____ Material shown

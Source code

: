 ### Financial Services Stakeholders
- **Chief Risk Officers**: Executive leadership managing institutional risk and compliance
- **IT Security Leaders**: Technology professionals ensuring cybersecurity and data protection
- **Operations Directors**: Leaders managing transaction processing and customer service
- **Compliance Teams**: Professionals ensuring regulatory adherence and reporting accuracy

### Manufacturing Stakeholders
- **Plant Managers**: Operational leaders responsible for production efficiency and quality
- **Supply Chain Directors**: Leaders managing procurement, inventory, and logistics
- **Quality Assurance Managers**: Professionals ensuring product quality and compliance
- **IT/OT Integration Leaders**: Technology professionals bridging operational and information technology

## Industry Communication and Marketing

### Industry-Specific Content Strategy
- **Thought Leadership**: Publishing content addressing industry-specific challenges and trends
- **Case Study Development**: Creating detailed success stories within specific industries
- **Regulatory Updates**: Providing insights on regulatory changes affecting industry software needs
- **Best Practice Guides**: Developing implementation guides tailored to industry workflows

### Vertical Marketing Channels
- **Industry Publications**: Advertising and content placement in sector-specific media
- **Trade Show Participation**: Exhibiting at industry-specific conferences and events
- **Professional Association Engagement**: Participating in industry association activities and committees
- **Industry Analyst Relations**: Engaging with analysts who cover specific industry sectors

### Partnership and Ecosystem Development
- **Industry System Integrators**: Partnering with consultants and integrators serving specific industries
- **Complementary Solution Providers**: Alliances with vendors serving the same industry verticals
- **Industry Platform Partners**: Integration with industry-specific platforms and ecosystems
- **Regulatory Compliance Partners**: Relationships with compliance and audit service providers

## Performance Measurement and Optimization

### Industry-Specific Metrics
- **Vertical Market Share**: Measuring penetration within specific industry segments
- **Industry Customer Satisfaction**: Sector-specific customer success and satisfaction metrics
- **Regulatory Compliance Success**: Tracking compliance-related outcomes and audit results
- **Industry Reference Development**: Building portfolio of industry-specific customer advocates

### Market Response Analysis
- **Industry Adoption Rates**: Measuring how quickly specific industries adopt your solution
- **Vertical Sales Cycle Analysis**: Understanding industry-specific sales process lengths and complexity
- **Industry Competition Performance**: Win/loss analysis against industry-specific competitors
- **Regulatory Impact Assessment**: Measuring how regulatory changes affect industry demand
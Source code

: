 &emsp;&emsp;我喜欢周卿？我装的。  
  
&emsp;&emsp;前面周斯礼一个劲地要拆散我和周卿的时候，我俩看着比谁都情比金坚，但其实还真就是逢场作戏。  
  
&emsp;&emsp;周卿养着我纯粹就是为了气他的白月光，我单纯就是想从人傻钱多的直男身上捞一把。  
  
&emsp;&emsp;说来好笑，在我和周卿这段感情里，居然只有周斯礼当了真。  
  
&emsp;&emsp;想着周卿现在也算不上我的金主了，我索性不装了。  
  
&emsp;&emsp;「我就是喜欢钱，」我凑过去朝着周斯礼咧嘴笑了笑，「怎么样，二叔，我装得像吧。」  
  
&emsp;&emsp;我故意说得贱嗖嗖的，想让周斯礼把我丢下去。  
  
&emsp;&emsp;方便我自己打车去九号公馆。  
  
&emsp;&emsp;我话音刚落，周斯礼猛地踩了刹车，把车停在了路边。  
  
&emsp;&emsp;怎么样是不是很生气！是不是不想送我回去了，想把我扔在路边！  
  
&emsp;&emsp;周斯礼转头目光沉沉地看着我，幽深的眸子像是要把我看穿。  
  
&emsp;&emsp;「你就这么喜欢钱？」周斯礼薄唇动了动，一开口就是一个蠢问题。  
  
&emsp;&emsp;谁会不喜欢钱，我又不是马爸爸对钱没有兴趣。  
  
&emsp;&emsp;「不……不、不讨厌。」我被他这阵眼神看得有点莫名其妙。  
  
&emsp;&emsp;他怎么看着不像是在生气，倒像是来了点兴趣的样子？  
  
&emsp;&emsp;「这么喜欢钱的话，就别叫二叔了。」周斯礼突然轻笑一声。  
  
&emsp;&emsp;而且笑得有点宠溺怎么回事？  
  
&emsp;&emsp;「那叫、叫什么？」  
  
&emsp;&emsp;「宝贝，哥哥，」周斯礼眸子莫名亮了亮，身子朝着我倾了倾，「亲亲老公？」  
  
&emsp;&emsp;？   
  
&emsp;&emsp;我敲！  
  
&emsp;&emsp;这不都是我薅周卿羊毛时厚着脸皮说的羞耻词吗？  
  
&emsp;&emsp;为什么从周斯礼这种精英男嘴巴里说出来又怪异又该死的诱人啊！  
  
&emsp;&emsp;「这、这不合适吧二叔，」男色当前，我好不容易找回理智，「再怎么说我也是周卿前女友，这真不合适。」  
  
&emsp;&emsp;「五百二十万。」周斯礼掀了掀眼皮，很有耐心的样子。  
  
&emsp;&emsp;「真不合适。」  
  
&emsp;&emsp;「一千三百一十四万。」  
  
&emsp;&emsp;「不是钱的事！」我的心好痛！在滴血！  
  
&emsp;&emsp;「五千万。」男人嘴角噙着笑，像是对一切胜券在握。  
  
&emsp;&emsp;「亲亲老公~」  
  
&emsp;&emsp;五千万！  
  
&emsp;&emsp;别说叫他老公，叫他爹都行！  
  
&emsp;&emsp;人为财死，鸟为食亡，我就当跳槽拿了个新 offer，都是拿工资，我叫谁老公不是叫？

________

(What is being asked)
Line count for "Development": count the lines in the records above that hold this word, and give only the number.

(Your solution)
3